Commentary/Contentions
03 February '11
http://www.commentarymagazine.com/blogs/richman/388752
Maj. Gen. (Res.) Yaakov Amidror, who held several senior posts in the Israel Defense Forces, including head of the IDF division preparing Israel’s National Intelligence Assessment, held a conference call this morning sponsored by One Jerusalem. In discussing Egypt, he said this:
There is no question that this is one of the fruits of the Internet technology — that these are mechanisms which give people the ability to organize without an organization … [T]his is the strength of the opposition: the fact that it was not organized by someone, but is a matter of people who organized themselves.
But when it comes to the next stage … I mean “We don’t want Mubarak” is okay, but now you want something that can bring you to another stage.
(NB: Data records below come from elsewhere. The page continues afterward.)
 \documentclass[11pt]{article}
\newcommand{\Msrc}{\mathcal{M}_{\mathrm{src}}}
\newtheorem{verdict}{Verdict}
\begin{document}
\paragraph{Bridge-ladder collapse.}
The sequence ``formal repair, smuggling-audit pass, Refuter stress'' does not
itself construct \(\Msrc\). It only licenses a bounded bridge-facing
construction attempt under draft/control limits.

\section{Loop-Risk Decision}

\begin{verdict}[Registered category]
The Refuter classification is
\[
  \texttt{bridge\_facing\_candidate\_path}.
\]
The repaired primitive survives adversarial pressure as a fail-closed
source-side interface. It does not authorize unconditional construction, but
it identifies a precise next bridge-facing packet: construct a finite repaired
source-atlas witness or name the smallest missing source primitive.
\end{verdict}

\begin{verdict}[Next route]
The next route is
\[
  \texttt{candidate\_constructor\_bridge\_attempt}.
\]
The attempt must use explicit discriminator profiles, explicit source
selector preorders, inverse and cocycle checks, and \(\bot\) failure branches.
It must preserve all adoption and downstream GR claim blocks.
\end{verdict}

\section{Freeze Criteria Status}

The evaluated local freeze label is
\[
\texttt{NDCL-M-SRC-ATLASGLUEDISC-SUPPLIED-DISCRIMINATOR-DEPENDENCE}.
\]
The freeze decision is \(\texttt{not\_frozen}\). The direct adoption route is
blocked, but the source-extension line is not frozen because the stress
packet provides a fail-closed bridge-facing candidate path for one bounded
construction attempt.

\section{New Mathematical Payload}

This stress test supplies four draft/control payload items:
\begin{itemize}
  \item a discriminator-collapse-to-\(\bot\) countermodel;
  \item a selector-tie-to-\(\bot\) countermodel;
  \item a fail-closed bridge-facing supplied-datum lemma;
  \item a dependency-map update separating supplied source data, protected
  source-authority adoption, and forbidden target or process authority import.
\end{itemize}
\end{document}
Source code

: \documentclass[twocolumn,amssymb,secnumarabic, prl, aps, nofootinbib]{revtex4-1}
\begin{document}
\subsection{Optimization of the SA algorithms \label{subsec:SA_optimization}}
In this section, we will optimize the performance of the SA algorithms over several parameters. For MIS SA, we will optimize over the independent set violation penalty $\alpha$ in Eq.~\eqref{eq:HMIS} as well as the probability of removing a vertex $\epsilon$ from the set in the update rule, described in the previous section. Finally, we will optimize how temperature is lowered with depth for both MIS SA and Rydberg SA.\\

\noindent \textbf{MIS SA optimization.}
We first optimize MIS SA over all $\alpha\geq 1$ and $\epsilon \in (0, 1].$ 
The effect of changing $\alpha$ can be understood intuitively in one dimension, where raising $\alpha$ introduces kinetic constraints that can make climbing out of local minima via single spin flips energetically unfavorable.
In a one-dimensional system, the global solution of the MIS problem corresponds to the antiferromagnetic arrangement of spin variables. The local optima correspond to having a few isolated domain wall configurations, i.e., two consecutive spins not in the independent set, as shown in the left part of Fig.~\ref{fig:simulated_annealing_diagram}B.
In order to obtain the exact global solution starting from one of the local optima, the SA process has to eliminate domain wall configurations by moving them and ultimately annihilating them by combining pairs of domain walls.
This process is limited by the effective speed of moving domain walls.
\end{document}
For that, you need an organization. And in elections after some months, there are very few organizations who have the ability to organize themselves … [other than] the Muslim Brotherhood. They have a long history, they have very deep roots in the society and when they compete with other elements of the opposition, which do not have these traditions, this organization, these roots, it is a new phenomenon …
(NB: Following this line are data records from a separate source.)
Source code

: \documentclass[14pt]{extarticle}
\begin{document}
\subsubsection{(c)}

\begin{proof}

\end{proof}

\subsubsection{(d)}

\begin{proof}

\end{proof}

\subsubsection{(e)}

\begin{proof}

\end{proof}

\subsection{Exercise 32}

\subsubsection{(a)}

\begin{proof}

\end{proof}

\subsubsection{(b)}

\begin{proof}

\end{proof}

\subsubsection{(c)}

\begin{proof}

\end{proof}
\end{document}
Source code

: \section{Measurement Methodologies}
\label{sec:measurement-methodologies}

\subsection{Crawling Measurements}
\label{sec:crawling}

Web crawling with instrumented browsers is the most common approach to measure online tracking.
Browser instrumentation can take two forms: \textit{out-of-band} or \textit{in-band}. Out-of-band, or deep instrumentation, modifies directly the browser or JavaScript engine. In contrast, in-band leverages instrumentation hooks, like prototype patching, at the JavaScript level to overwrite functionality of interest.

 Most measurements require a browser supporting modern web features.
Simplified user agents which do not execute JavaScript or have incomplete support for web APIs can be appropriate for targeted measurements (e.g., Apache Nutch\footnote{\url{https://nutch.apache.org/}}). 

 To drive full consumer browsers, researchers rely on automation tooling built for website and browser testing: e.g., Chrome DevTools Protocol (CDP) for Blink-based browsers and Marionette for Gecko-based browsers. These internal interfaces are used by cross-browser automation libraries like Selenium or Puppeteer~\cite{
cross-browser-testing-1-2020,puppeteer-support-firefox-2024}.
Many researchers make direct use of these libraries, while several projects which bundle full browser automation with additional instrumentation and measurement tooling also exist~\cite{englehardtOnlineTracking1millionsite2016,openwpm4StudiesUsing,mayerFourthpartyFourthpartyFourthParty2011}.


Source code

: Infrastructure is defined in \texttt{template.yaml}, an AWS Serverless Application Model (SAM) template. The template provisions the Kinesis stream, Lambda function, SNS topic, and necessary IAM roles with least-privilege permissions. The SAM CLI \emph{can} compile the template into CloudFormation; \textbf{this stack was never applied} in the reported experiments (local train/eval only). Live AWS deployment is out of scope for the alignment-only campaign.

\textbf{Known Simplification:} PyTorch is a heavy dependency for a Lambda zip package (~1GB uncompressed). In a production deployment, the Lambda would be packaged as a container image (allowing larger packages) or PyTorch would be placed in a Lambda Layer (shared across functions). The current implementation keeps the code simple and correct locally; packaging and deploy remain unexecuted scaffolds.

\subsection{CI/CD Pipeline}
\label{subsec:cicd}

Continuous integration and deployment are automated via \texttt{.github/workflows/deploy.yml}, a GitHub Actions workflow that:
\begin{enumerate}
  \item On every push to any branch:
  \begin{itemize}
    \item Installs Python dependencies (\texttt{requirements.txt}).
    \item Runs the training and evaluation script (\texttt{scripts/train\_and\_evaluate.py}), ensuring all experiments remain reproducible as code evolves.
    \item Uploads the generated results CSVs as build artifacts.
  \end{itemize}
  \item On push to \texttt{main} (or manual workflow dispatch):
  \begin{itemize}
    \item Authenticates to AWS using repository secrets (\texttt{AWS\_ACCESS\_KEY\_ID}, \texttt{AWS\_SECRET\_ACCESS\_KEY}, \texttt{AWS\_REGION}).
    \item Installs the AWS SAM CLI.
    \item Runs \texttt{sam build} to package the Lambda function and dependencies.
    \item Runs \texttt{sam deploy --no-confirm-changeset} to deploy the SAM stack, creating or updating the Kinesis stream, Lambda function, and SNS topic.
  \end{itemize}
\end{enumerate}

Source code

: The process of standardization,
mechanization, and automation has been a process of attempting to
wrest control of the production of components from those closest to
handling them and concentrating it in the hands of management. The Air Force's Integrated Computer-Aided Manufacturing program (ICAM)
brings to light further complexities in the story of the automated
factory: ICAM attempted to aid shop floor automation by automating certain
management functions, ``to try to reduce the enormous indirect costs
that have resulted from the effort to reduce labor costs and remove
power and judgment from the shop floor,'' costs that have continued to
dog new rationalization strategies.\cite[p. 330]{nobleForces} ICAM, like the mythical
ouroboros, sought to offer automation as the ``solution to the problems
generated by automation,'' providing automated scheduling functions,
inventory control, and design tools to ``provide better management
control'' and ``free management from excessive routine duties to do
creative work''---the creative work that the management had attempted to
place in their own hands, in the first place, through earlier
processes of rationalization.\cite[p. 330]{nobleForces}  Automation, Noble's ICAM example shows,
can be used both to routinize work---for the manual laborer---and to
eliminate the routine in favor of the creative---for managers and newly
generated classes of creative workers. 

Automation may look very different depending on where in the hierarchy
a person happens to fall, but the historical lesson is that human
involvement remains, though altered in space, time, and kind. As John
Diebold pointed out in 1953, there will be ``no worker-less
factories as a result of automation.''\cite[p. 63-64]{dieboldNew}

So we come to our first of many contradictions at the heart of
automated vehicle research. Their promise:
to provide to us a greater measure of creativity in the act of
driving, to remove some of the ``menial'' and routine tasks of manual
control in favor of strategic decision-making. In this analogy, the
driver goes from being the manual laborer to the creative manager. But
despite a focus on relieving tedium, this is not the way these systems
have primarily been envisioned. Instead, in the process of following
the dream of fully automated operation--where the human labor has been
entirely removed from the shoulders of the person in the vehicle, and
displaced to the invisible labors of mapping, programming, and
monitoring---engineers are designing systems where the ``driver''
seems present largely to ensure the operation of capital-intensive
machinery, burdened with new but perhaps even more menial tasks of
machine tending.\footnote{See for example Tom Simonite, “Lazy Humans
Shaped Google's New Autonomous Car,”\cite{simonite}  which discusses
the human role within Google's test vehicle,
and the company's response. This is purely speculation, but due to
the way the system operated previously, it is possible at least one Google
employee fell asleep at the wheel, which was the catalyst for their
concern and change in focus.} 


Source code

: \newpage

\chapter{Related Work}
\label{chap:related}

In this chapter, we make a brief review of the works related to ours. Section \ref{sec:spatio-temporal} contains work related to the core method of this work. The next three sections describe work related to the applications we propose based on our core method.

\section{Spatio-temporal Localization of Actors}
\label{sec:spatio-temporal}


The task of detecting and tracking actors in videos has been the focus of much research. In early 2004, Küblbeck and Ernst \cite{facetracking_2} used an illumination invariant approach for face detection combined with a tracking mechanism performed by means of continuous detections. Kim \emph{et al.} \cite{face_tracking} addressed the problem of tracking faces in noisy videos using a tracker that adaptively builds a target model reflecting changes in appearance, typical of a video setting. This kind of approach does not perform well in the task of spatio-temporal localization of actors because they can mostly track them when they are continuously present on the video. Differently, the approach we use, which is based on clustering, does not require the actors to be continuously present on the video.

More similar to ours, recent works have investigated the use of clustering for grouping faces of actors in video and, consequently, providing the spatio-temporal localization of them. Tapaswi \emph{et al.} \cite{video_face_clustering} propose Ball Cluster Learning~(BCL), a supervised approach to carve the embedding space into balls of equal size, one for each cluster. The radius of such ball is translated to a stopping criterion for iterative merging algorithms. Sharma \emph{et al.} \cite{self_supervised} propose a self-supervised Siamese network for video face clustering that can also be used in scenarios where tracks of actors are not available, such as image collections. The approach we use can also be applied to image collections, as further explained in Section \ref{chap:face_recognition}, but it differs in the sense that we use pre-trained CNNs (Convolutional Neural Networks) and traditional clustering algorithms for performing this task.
In The Case for Democracy, Natan Sharansky warned that elections are never the beginning of the democratic process, but can only occur after the basic institutions of a free society are in place — a free press, the rule of law, independent courts, political parties. It was why he praised George W. Bush’s landmark June 24, 2002, speech conditioning U.S. support for a Palestinian state on prior Palestinian success in building “a practicing democracy, based on tolerance and liberty” — and then opposed the Roadmap, which he viewed as Bush’s abandonment of that condition in exchange for faith in Mahmoud Abbas as a “moderate.”
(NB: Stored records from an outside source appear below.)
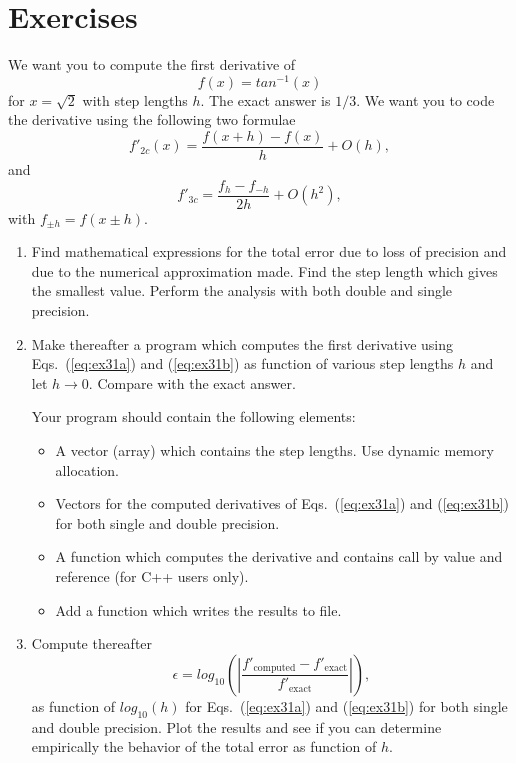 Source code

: \section{Exercises}
\begin{prob}
We want you to compute the first derivative of
\[
   f(x)=tan^{-1}(x) 
\]
for $x=\sqrt{2}$ with step lengths $h$. 
The exact answer is
$1/3$.
We want you to code the derivative using the following two
formulae 
\begin{equation}
    f'_{2c}(x)= \frac{f(x+h)-f(x)}{h}+O(h),
\label{eq:ex31a}
\end{equation}
and 
\begin{equation} 
   f'_{3c}=\frac{f_h-f_{-h}}{2h}+O(h^2),
\label{eq:ex31b}
\end{equation}
with $f_{\pm h}=f(x\pm h)$.



\begin{enumerate}
\item Find mathematical expressions for the total error due to loss
of precision and due to the numerical approximation made.
Find the step length which gives the smallest value.
Perform the analysis with both double and single precision.

\item Make thereafter a program 
which computes the first derivative using Eqs.~(\ref{eq:ex31a}) and (\ref{eq:ex31b}) 
as function of various step lengths $h$ and let $h\rightarrow 0$.
Compare with the exact answer.

Your program should contain the following elements:  
\begin{itemize}
 \item A vector (array)  which contains the step lengths. 
Use dynamic memory allocation.
 \item Vectors for the computed derivatives of Eqs.~(\ref{eq:ex31a}) and (\ref{eq:ex31b}) 
for both single and double precision.
\item A function which computes the derivative and contains call by value and reference 
(for C++ users only).

 \item Add a function which writes the results to file.
\end{itemize}
\item Compute thereafter
\[
   \epsilon=log_{10}\left(\left|\frac{f'_{\mathrm{computed}}-f'_{\mathrm{exact}}}
                 {f'_{\mathrm{exact}}}\right|\right),
\]
as function of  $log_{10}(h)$ for Eqs.~(\ref{eq:ex31a}) and (\ref{eq:ex31b})  
for both single and double precision.
Plot the results and see if you can determine empirically 
the behavior of the total error as function of $h$.
\end{enumerate}
\end{prob}


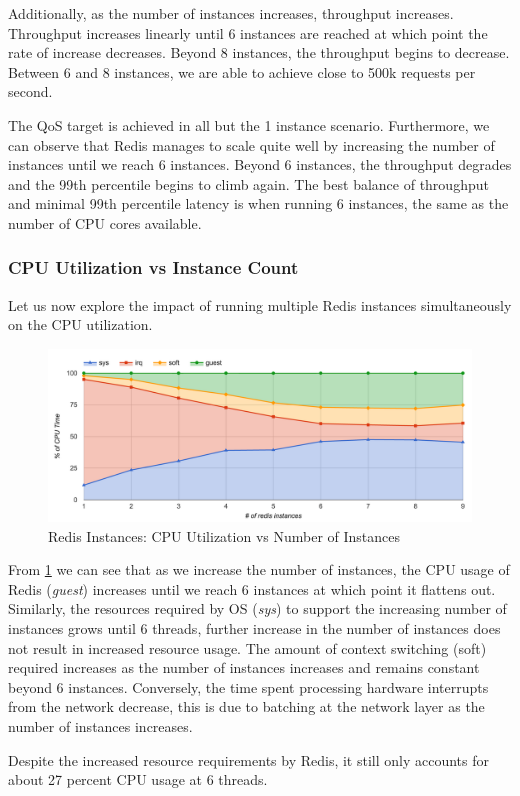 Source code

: Additionally, as the number of instances increases, throughput increases. Throughput increases linearly until 6 instances are reached at which point the rate of increase decreases. Beyond 8 instances, the throughput begins to decrease. Between 6 and 8 instances, we are able to achieve close to 500k requests per second.

The QoS target is achieved in all but the 1 instance scenario. Furthermore, we can observe that Redis manages to scale quite well by increasing the number of instances until we reach 6 instances. Beyond 6 instances, the throughput degrades and the 99th percentile begins to climb again. The best balance of throughput and minimal 99th percentile latency is when running 6 instances, the same as the number of CPU cores available.

\subsubsection{CPU Utilization vs Instance Count}
Let us now explore the impact of running multiple Redis instances simultaneously on the CPU utilization.

\begin{figure}[h]
    \includegraphics[width=\textwidth]{./res/6_instances_cpu.png}
    \caption{Redis Instances: CPU Utilization vs Number of Instances}
    \label{fig:6_instances_cpu.png}
\end{figure}

From \ref{fig:6_instances_cpu.png} we can see that as we increase the number of instances, the CPU usage of Redis (\textit{guest}) increases until we reach 6 instances at which point it flattens out. Similarly, the resources required by OS (\textit{sys}) to support the increasing number of instances grows until 6 threads, further increase in the number of instances does not result in increased resource usage. The amount of context switching (soft) required increases as the number of instances increases and remains constant beyond 6 instances. Conversely, the time spent processing hardware interrupts from the network decrease, this is due to batching at the network layer as the number of instances increases.

Despite the increased resource requirements by Redis, it still only accounts for about 27 percent CPU usage at 6 threads.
Sharansky’s insight was that moderation is not a function of a leader’s disposition or promises but of the society he governs: “One can rely on a free society to create the moderate, but one cannot rely on a moderate to create a free society.” In thinking about Egypt and its future, perhaps we can profit from a comparison of the Bush administration’s great achievement — the long, hard slog to create a representative government in Iraq — and the administration’s signal failure: the “shortcut” elections it sponsored in 2006 that produced the victory of Hamas.
The Obama administration’s current approach may be, as former State Department senior adviser Christian Whiton argues, too clever by half — closer to what produced Hamastan than what is necessary for a lasting democratic result.